Saved data entries
________________

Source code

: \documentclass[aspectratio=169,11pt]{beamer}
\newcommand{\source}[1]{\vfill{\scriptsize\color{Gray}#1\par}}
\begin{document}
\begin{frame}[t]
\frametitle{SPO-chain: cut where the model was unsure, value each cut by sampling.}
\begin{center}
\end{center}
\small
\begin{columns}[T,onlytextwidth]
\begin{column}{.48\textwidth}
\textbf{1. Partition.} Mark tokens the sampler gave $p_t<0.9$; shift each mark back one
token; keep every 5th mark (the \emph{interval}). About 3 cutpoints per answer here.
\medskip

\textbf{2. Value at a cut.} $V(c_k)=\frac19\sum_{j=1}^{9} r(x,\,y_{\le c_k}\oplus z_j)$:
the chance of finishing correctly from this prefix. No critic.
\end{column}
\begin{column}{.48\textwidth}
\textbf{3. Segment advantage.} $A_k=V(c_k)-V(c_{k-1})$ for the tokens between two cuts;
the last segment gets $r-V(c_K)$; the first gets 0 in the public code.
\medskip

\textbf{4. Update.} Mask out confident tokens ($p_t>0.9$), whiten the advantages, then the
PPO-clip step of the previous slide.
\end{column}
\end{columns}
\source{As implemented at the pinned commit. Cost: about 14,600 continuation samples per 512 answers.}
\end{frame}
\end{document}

________________

Task item: Repeat all of the data exactly as given.

Exercise result:
Source code

: \documentclass[aspectratio=169,11pt]{beamer}
\newcommand{\source}[1]{\vfill{\scriptsize\color{Gray}#1\par}}
\begin{document}
\begin{frame}[t]
\frametitle{SPO-chain: cut where the model was unsure, value each cut by sampling.}
\begin{center}
\end{center}
\small
\begin{columns}[T,onlytextwidth]
\begin{column}{.48\textwidth}
\textbf{1. Partition.} Mark tokens the sampler gave $p_t<0.9$; shift each mark back one
token; keep every 5th mark (the \emph{interval}). About 3 cutpoints per answer here.
\medskip

\textbf{2. Value at a cut.} $V(c_k)=\frac19\sum_{j=1}^{9} r(x,\,y_{\le c_k}\oplus z_j)$:
the chance of finishing correctly from this prefix. No critic.
\end{column}
\begin{column}{.48\textwidth}
\textbf{3. Segment advantage.} $A_k=V(c_k)-V(c_{k-1})$ for the tokens between two cuts;
the last segment gets $r-V(c_K)$; the first gets 0 in the public code.
\medskip

\textbf{4. Update.} Mask out confident tokens ($p_t>0.9$), whiten the advantages, then the
PPO-clip step of the previous slide.
\end{column}
\end{columns}
\source{As implemented at the pinned commit. Cost: about 14,600 continuation samples per 512 answers.}
\end{frame}
\end{document}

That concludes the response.